===== Data for this task
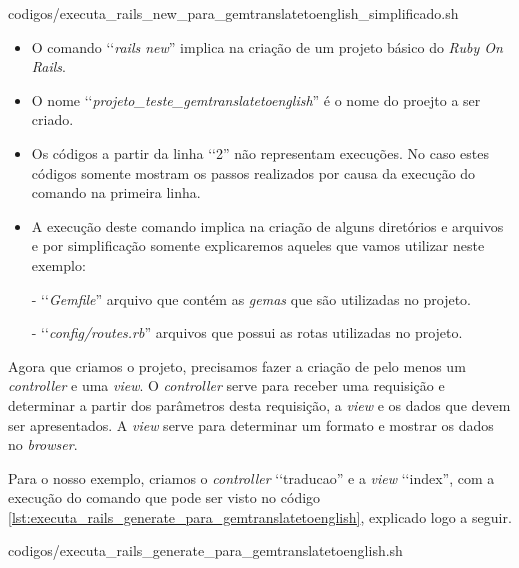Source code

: 
{codigos/executa_rails_new_para_gemtranslatetoenglish_simplificado.sh}

\begin{itemize}

 \item O comando ‘‘\emph{rails new}'' implica na criação de um projeto básico do \emph{Ruby On Rails}.

 \item O nome ‘‘\emph{projeto\_teste\_gemtranslatetoenglish}'' é o nome do proejto a ser criado.

  \item Os códigos a partir da linha ‘‘2'' não representam execuções. No caso estes códigos somente
 mostram os passos realizados por causa da execução do comando na primeira linha.

 \item A execução deste comando implica na criação de alguns diretórios e arquivos e por simplificação
 somente explicaremos aqueles que vamos utilizar neste exemplo:

  \subitem - ‘‘\emph{Gemfile}'' arquivo que contém as \emph{gemas} que são utilizadas no projeto.

  \subitem - ‘‘\emph{config/routes.rb}'' arquivos que possui as rotas utilizadas no projeto.

\end{itemize}

Agora que criamos o projeto, precisamos fazer a criação de pelo menos um \emph{controller} e uma \emph{view}.
O \emph{controller} serve para receber uma requisição e determinar a partir dos parâmetros desta
requisição, a \emph{view} e os dados que devem ser apresentados. A \emph{view} serve para
determinar um formato e mostrar os dados no \emph{browser}.

Para o nosso exemplo, criamos o \emph{controller} ‘‘traducao'' e a \emph{view} ‘‘index'', com a execução do
comando que pode ser visto no código \ref{lst:executa_rails_generate_para_gemtranslatetoenglish},
explicado logo a seguir.


{codigos/executa_rails_generate_para_gemtranslatetoenglish.sh}

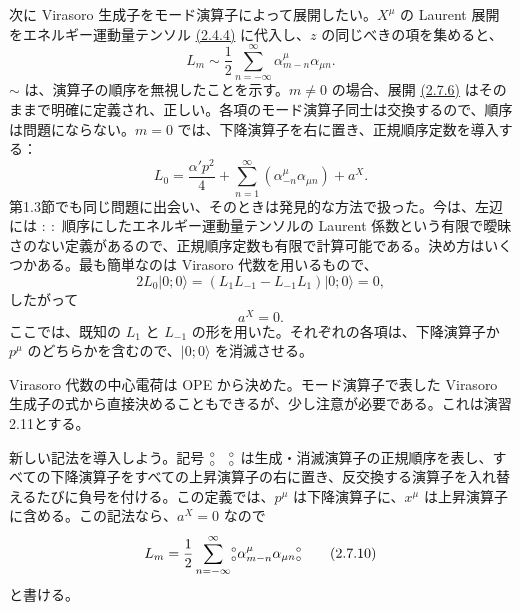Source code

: 次に Virasoro 生成子をモード演算子によって展開したい。$X^\mu$ の Laurent 展開をエネルギー運動量テンソル \hyperref[eq:2.4.4]{(2.4.4)} に代入し、$z$ の同じべきの項を集めると、
\begin{equation}
L_m\sim\frac12\sum_{n=-\infty}^{\infty}
\alpha_{m-n}^\mu\alpha_{\mu n}.
\tag{2.7.6}\label{eq:2.7.6}
\end{equation}
$\sim$ は、演算子の順序を無視したことを示す。$m\ne0$ の場合、展開 \hyperref[eq:2.7.6]{(2.7.6)} はそのままで明確に定義され、正しい。各項のモード演算子同士は交換するので、順序は問題にならない。$m=0$ では、下降演算子を右に置き、正規順序定数を導入する：
\begin{equation}
L_0=\frac{\alpha'p^2}{4}
+\sum_{n=1}^\infty(\alpha_{-n}^\mu\alpha_{\mu n})+a^X.
\tag{2.7.7}\label{eq:2.7.7}
\end{equation}
第1.3節でも同じ問題に出会い、そのときは発見的な方法で扱った。今は、左辺には $:\ :$ 順序にしたエネルギー運動量テンソルの Laurent 係数という有限で曖昧さのない定義があるので、正規順序定数も有限で計算可能である。決め方はいくつかある。最も簡単なのは Virasoro 代数を用いるもので、
\begin{equation}
2L_0\lvert0;0\rangle
=(L_1L_{-1}-L_{-1}L_1)\lvert0;0\rangle=0,
\tag{2.7.8}\label{eq:2.7.8}
\end{equation}
したがって
\begin{equation}
a^X=0.
\tag{2.7.9}\label{eq:2.7.9}
\end{equation}
ここでは、既知の $L_1$ と $L_{-1}$ の形を用いた。それぞれの各項は、下降演算子か $p^\mu$ のどちらかを含むので、$\lvert0;0\rangle$ を消滅させる。

Virasoro 代数の中心電荷は OPE から決めた。モード演算子で表した Virasoro 生成子の式から直接決めることもできるが、少し注意が必要である。これは演習2.11とする。

新しい記法を導入しよう。記号 $\canorm{\phantom X}$ は生成・消滅演算子の正規順序を表し、すべての下降演算子をすべての上昇演算子の右に置き、反交換する演算子を入れ替えるたびに負号を付ける。この定義では、$p^\mu$ は下降演算子に、$x^\mu$ は上昇演算子に含める。この記法なら、$a^X=0$ なので
\begin{equation}
L_m=\frac12\sum_{n=-\infty}^{\infty}
\canorm{\alpha_{m-n}^\mu\alpha_{\mu n}}
\tag{2.7.10}\label{eq:2.7.10}
\end{equation}
と書ける。

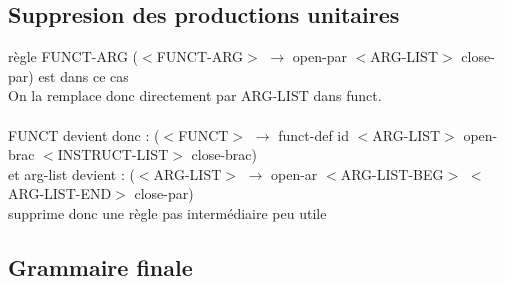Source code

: \documentclass[a4paper,10pt]{article}
\begin{document}
\subsection{Suppresion des productions unitaires}
	 règle FUNCT-ARG ($<$FUNCT-ARG$>$ $\rightarrow$ open-par $<$ARG-LIST$>$ close-par) est dans ce cas\\
	On la remplace donc directement par ARG-LIST dans funct.\\
	~\\
	FUNCT devient donc : ($<$FUNCT$>$	 $\rightarrow$ funct-def id $<$ARG-LIST$>$ open-brac $<$INSTRUCT-LIST$>$ close-brac) \\
	et arg-list devient : ($<$ARG-LIST$>$  $\rightarrow$ open-ar $<$ARG-LIST-BEG$>$ $<$ARG-LIST-END$>$ close-par)\\
	supprime donc une règle pas intermédiaire peu utile











\subsection{Grammaire finale}
\end{document}
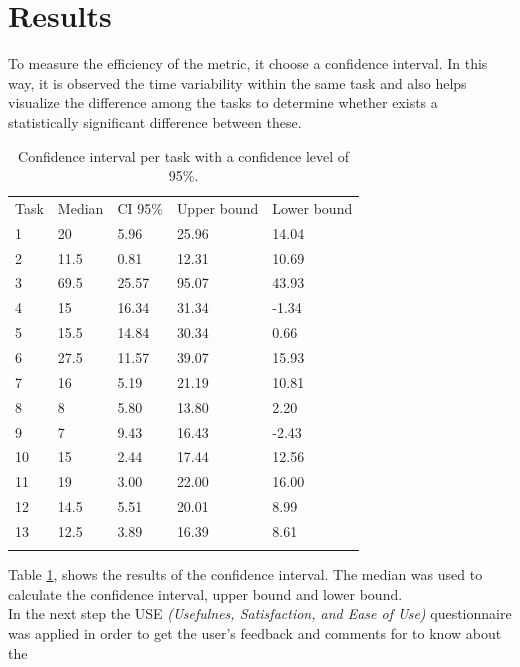 \section{Results}

To measure the efficiency of the metric, it choose a confidence
interval. In this way, it is observed the time variability within the
same task and also helps visualize the difference among the tasks to
determine whether exists a statistically significant difference
between these. 
\begin{table}
\centering
\small
\captionsetup{font=footnotesize}
\caption{Confidence interval per task with a confidence level of 95\%. }
\label{tab:ic}    
\begin{tabular}{lllll}
\hline\noalign{\smallskip}
Task  & Median & CI 95\% & Upper bound & Lower bound  \\
\noalign{\smallskip}\hline\noalign{\smallskip}
1 &    20         & 5.96  & 25.96 & 14.04  \\
2 &    11.5      & 0.81  & 12.31  & 10.69   \\
3 &    69.5      &  25.57   &  95.07  &  43.93   \\
4 &    15        & 16.34  &  31.34  &  -1.34   \\
5 &    15.5     &  14.84  &  30.34  &  0.66  \\
6 &     27.5    &   11.57  &  39.07  &  15.93    \\
7 &     16       &  5.19  & 21.19  &  10.81   \\
8 &     8         &   5.80  &  13.80  & 2.20 \\
9 &     7         & 9.43  &  16.43  &  -2.43  \\
10 &   15       &   2.44  &  17.44   &  12.56   \\
11 &   19       &  3.00  &  22.00  &  16.00   \\
12 &   14.5    &  5.51  &  20.01  &  8.99   \\
13 &   12.5    &  3.89  &  16.39  &  8.61    \\
\noalign{\smallskip}\hline
\end{tabular}
\end{table}
Table \ref{tab:ic}, shows the results of 
the confidence interval. The median was used to calculate the 
confidence interval, upper bound and lower bound.\\
In the next step the USE \textit{(Usefulnes, Satisfaction, and Ease of
Use)} questionnaire \cite{morris2001experience} was applied in order
to get the user's feedback and comments for to know about the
==========
▶ _Task item_
Omit the pictures and write out the remaining data exactly.

▶ _Expected output_
Source code

: 
{codigos/executa_rails_new_para_gemtranslatetoenglish_simplificado.sh}

\begin{itemize}

 \item O comando ‘‘\emph{rails new}'' implica na criação de um projeto básico do \emph{Ruby On Rails}.

 \item O nome ‘‘\emph{projeto\_teste\_gemtranslatetoenglish}'' é o nome do proejto a ser criado.

  \item Os códigos a partir da linha ‘‘2'' não representam execuções. No caso estes códigos somente
 mostram os passos realizados por causa da execução do comando na primeira linha.

 \item A execução deste comando implica na criação de alguns diretórios e arquivos e por simplificação
 somente explicaremos aqueles que vamos utilizar neste exemplo:

  \subitem - ‘‘\emph{Gemfile}'' arquivo que contém as \emph{gemas} que são utilizadas no projeto.

  \subitem - ‘‘\emph{config/routes.rb}'' arquivos que possui as rotas utilizadas no projeto.

\end{itemize}

Agora que criamos o projeto, precisamos fazer a criação de pelo menos um \emph{controller} e uma \emph{view}.
O \emph{controller} serve para receber uma requisição e determinar a partir dos parâmetros desta
requisição, a \emph{view} e os dados que devem ser apresentados. A \emph{view} serve para
determinar um formato e mostrar os dados no \emph{browser}.

Para o nosso exemplo, criamos o \emph{controller} ‘‘traducao'' e a \emph{view} ‘‘index'', com a execução do
comando que pode ser visto no código \ref{lst:executa_rails_generate_para_gemtranslatetoenglish},
explicado logo a seguir.


{codigos/executa_rails_generate_para_gemtranslatetoenglish.sh}

Source code

: 次に Virasoro 生成子をモード演算子によって展開したい。$X^\mu$ の Laurent 展開をエネルギー運動量テンソル \hyperref[eq:2.4.4]{(2.4.4)} に代入し、$z$ の同じべきの項を集めると、
\begin{equation}
L_m\sim\frac12\sum_{n=-\infty}^{\infty}
\alpha_{m-n}^\mu\alpha_{\mu n}.
\tag{2.7.6}\label{eq:2.7.6}
\end{equation}
$\sim$ は、演算子の順序を無視したことを示す。$m\ne0$ の場合、展開 \hyperref[eq:2.7.6]{(2.7.6)} はそのままで明確に定義され、正しい。各項のモード演算子同士は交換するので、順序は問題にならない。$m=0$ では、下降演算子を右に置き、正規順序定数を導入する：
\begin{equation}
L_0=\frac{\alpha'p^2}{4}
+\sum_{n=1}^\infty(\alpha_{-n}^\mu\alpha_{\mu n})+a^X.
\tag{2.7.7}\label{eq:2.7.7}
\end{equation}
第1.3節でも同じ問題に出会い、そのときは発見的な方法で扱った。今は、左辺には $:\ :$ 順序にしたエネルギー運動量テンソルの Laurent 係数という有限で曖昧さのない定義があるので、正規順序定数も有限で計算可能である。決め方はいくつかある。最も簡単なのは Virasoro 代数を用いるもので、
\begin{equation}
2L_0\lvert0;0\rangle
=(L_1L_{-1}-L_{-1}L_1)\lvert0;0\rangle=0,
\tag{2.7.8}\label{eq:2.7.8}
\end{equation}
したがって
\begin{equation}
a^X=0.
\tag{2.7.9}\label{eq:2.7.9}
\end{equation}
ここでは、既知の $L_1$ と $L_{-1}$ の形を用いた。それぞれの各項は、下降演算子か $p^\mu$ のどちらかを含むので、$\lvert0;0\rangle$ を消滅させる。

Virasoro 代数の中心電荷は OPE から決めた。モード演算子で表した Virasoro 生成子の式から直接決めることもできるが、少し注意が必要である。これは演習2.11とする。

新しい記法を導入しよう。記号 $\canorm{\phantom X}$ は生成・消滅演算子の正規順序を表し、すべての下降演算子をすべての上昇演算子の右に置き、反交換する演算子を入れ替えるたびに負号を付ける。この定義では、$p^\mu$ は下降演算子に、$x^\mu$ は上昇演算子に含める。この記法なら、$a^X=0$ なので
\begin{equation}
L_m=\frac12\sum_{n=-\infty}^{\infty}
\canorm{\alpha_{m-n}^\mu\alpha_{\mu n}}
\tag{2.7.10}\label{eq:2.7.10}
\end{equation}
と書ける。

Source code

: \documentclass[a4paper,10pt]{article}
\begin{document}
\subsection{Suppresion des productions unitaires}
	 règle FUNCT-ARG ($<$FUNCT-ARG$>$ $\rightarrow$ open-par $<$ARG-LIST$>$ close-par) est dans ce cas\\
	On la remplace donc directement par ARG-LIST dans funct.\\
	~\\
	FUNCT devient donc : ($<$FUNCT$>$	 $\rightarrow$ funct-def id $<$ARG-LIST$>$ open-brac $<$INSTRUCT-LIST$>$ close-brac) \\
	et arg-list devient : ($<$ARG-LIST$>$  $\rightarrow$ open-ar $<$ARG-LIST-BEG$>$ $<$ARG-LIST-END$>$ close-par)\\
	supprime donc une règle pas intermédiaire peu utile











\subsection{Grammaire finale}
\end{document}
 \section{Results}

To measure the efficiency of the metric, it choose a confidence
interval. In this way, it is observed the time variability within the
same task and also helps visualize the difference among the tasks to
determine whether exists a statistically significant difference
between these. 
\begin{table}
\centering
\small
\captionsetup{font=footnotesize}
\caption{Confidence interval per task with a confidence level of 95\%. }
\label{tab:ic}    
\begin{tabular}{lllll}
\hline\noalign{\smallskip}
Task  & Median & CI 95\% & Upper bound & Lower bound  \\
\noalign{\smallskip}\hline\noalign{\smallskip}
1 &    20         & 5.96  & 25.96 & 14.04  \\
2 &    11.5      & 0.81  & 12.31  & 10.69   \\
3 &    69.5      &  25.57   &  95.07  &  43.93   \\
4 &    15        & 16.34  &  31.34  &  -1.34   \\
5 &    15.5     &  14.84  &  30.34  &  0.66  \\
6 &     27.5    &   11.57  &  39.07  &  15.93    \\
7 &     16       &  5.19  & 21.19  &  10.81   \\
8 &     8         &   5.80  &  13.80  & 2.20 \\
9 &     7         & 9.43  &  16.43  &  -2.43  \\
10 &   15       &   2.44  &  17.44   &  12.56   \\
11 &   19       &  3.00  &  22.00  &  16.00   \\
12 &   14.5    &  5.51  &  20.01  &  8.99   \\
13 &   12.5    &  3.89  &  16.39  &  8.61    \\
\noalign{\smallskip}\hline
\end{tabular}
\end{table}
Table \ref{tab:ic}, shows the results of 
the confidence interval. The median was used to calculate the 
confidence interval, upper bound and lower bound.\\
In the next step the USE \textit{(Usefulnes, Satisfaction, and Ease of
Use)} questionnaire \cite{morris2001experience} was applied in order
to get the user's feedback and comments for to know about the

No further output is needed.